試合開始までまだ1時間半もあるのに、入場券の売り場には、駅まで届きそうな50メートルほどの列ができていて、それとは別に入場門にもおよそ30メートルの列ができている。こっちのほうは、すでに“前売り”を手に入れている人たちの列だ。
その入場門組の中に、プロ野球各球団の若いスカウトたちの顔が何人も見える。
この時間にもう列に並んでいるのだから、彼らが甲子園に着いたのは6時なのか、5時半なのか。
ゲートが開くのは7時だ。
試合開始と同じかん高いサイレンが鳴って、それぞれのゲートから球場に入った観客たちがスタンドになだれ込んでくる。
おそろしいほどのダッシュ。
そのスピード、その気迫、その殺気。目指すシートに向かって、ものすごい争奪戦が始まる。
その“脱兎”の群れの中に、スカウトたちの姿も混じる。現役を終えて何年も経っていない若手たちばかり。スピード、気迫、そして殺気でもぜんぜん負けていないし、その上彼らには鍛え上げたパワーがある。

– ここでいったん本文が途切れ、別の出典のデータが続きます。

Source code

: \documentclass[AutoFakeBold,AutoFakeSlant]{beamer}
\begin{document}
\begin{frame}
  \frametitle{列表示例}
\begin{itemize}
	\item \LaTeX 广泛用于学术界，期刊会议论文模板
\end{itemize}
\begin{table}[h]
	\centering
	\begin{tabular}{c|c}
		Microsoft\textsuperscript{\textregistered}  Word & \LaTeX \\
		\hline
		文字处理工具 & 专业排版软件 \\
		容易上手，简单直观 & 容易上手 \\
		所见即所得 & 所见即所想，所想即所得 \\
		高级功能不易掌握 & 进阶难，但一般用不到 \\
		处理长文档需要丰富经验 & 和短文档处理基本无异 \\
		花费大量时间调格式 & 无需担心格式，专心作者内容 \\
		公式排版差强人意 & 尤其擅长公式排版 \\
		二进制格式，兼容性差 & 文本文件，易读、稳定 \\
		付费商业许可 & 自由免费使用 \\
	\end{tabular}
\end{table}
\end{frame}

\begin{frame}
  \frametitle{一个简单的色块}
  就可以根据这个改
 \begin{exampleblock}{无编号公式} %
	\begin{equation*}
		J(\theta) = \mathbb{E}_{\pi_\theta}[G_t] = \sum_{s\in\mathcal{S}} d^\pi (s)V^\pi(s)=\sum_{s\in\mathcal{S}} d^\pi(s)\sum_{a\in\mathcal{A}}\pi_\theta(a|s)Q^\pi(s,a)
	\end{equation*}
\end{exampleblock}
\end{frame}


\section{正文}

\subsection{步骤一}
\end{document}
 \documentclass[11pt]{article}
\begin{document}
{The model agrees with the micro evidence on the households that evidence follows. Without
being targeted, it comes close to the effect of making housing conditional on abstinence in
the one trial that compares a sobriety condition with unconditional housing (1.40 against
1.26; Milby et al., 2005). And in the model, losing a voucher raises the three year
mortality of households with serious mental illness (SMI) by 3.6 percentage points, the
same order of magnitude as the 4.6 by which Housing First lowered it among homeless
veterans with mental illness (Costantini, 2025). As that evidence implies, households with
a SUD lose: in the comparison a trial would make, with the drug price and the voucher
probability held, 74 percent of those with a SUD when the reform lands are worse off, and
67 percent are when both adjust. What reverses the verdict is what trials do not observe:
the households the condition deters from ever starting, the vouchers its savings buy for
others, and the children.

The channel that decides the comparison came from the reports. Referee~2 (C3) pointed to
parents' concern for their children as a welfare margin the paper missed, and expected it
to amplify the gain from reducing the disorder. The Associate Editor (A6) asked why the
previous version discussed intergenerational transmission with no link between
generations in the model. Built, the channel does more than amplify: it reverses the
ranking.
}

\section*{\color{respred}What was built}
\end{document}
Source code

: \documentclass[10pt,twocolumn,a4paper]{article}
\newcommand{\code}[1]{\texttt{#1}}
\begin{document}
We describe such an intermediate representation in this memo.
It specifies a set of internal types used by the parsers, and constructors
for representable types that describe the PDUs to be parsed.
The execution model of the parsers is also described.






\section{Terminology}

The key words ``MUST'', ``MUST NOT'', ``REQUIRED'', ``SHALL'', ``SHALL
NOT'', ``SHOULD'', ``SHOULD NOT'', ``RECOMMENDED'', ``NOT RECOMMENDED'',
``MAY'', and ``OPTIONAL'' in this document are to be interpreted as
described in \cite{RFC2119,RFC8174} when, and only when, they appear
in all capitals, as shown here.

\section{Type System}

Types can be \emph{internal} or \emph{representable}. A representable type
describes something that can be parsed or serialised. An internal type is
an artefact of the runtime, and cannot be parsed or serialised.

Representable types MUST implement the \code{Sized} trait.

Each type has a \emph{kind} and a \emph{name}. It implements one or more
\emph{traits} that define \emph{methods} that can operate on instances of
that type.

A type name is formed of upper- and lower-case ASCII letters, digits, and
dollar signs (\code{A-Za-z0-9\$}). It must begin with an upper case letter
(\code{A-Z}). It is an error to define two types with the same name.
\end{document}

あっという間に目ざすエリアに駆けつけると、新聞を広げ、ビニールシートを広げ、球団全員のぶんの席を確保するのだ。
「尼崎4時36分発、始発です!」
開門してすぐスタンドに駆け込んできたのだから、彼らが並んでいたのは、ほぼ列の最前方だったことが想像できる。
「何時に来たの……?」
思わず訊いていた。
「尼崎4時36分発、始発です!」
ヒットを打ったあとのような顔で、若いスカウトが教えてくれた。
「たいへんだねぇ……」
それしか、言葉が出なかった。
「4時に起きて、そのまま来るんですよ」
言葉に“泣き”が滲んでなかったのが救いだった。